Problem to work on: For each line in the data that includes "trang", make a copy.

(Dataset excerpts)

____

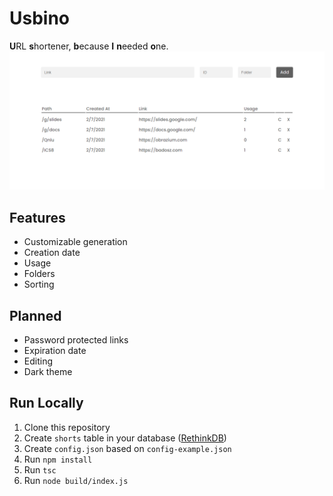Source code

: # Usbino
**U**RL **s**hortener, **b**ecause **I** **n**eeded **o**ne.
<img src="assets/screenshot.png" alt="Screenshot">

**Features**
-
* Customizable generation
* Creation date 
* Usage
* Folders
* Sorting

**Planned**
-
* Password protected links
* Expiration date 
* Editing
* Dark theme

**Run Locally**
-
1. Clone this repository
2. Create `shorts` table in your database ([RethinkDB](https://rethinkdb.com/))
3. Create `config.json` based on `config-example.json`
2. Run `npm install`
3. Run `tsc`
4. Run `node build/index.js`

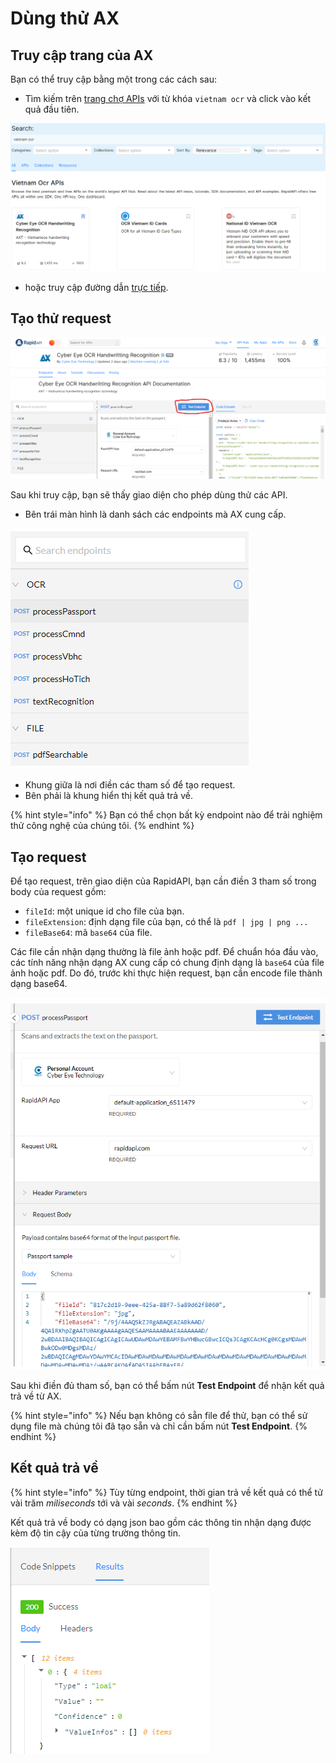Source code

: # Dùng thử AX

## Truy cập trang của AX

Bạn có thể truy cập bằng một trong các cách sau:

* Tìm kiếm trên [trang chợ APIs](https://rapidapi.com/hub) với từ khóa `vietnam ocr` và click vào kết quả đầu tiên.

![Search "vietnam ocr"](../../.gitbook/assets/image.png)

* hoặc truy cập đường dẫn [trực tiếp](https://rapidapi.com/cybereyetech/api/cyber-eye-ocr-handwritting-recognition/).

## Tạo thử request

![Test endpoint](<../../.gitbook/assets/image (1).png>)

Sau khi truy cập, bạn sẽ thấy giao diện cho phép dùng thử các API.

* Bên trái màn hình là danh sách các endpoints mà AX cung cấp.

![Danh sách endpoint mà AX cung cấp trên RapidAPI](<../../.gitbook/assets/image (10).png>)

* Khung giữa là nơi điền các tham số để tạo request.
* Bên phải là khung hiển thị kết quả trả về.

{% hint style="info" %}
Bạn có thể chọn bất kỳ endpoint nào để trải nghiệm thử công nghệ của chúng tôi.
{% endhint %}

## Tạo request

Để tạo request, trên giao diện của RapidAPI, bạn cần điền 3 tham số trong body của request gồm:

* `fileId`: một unique id cho file của bạn.
* `fileExtension`: định dạng file của bạn, có thể là `pdf | jpg | png ...`
* `fileBase64`: mã `base64` của file.&#x20;

Các file cần nhận dạng thường là file ảnh hoặc pdf. Để chuẩn hóa đầu vào, các tính năng nhận dạng AX cung cấp có chung định dạng là `base64` của file ảnh hoặc pdf. Do đó, trước khi thực hiện request, bạn cần encode file thành dạng base64.

![Điền tham số request](<../../.gitbook/assets/image (5).png>)

Sau khi điền đủ tham số, bạn có thể bấm nút **Test Endpoint** để nhận kết quả trả về từ AX.

{% hint style="info" %}
Nếu bạn không có sẵn file để thử, bạn có thể sử dụng file mà chúng tôi đã tạo sẵn và chỉ cần bấm nút **Test Endpoint**.
{% endhint %}

## Kết quả trả về

{% hint style="info" %}
Tùy từng endpoint, thời gian trả về kết quả có thể tử vài trăm _miliseconds_ tới và vài _seconds_.
{% endhint %}

Kết quả trả về body có dạng json bao gồm các thông tin nhận dạng được kèm độ tin cậy của từng trường thông tin.

![response's body](<../../.gitbook/assets/image (4).png>)

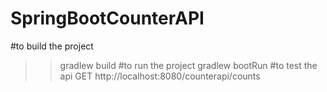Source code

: # SpringBootCounterAPI
#to build the project
>>gradlew build
#to run the project 
>>gradlew bootRun
#to test the api
>GET http://localhost:8080/counterapi/counts
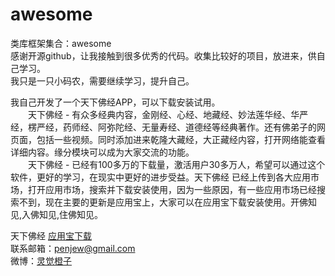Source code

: # awesome
类库框架集合：awesome  
感谢开源github，让我接触到很多优秀的代码。收集比较好的项目，放进来，供自己学习。    
我只是一只小码农，需要继续学习，提升自己。

我自己开发了一个天下佛经APP，可以下载安装试用。    
　　天下佛经 - 有众多经典内容，金刚经、心经、地藏经、妙法莲华经、华严经，楞严经，药师经、阿弥陀经、无量寿经、道德经等经典著作。还有佛弟子的网页面，包括一些视频。同时添加进来乾隆大藏经，大正藏经内容，打开网络能查看详细内容。缘分模块可以成为大家交流的功能。    
　　天下佛经 - 已经有100多万的下载量，激活用户30多万人，希望可以通过这个软件，更好的学习，在现实中更好的进步受益。天下佛经 已经上传到各大应用市场，打开应用市场，搜索并下载安装使用，因为一些原因，有一些应用市场已经搜索不到，现在主要的更新是应用宝上，大家可以在应用宝下载安装使用。开佛知见,入佛知见,住佛知见。

天下佛经 [应用宝下载](https://android.myapp.com/myapp/detail.htm?apkName=com.jew.chzhshch)    
联系邮箱：<penjew@gmail.com>    
微博：[灵觉橙子][weibo]

[weibo]: https://weibo.com/penjew "灵觉橙子"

____

Output for this task:
## Truy cập trang của AX
* Tìm kiếm trên [trang chợ APIs](https://rapidapi.com/hub) với từ khóa `vietnam ocr` và click vào kết quả đầu tiên.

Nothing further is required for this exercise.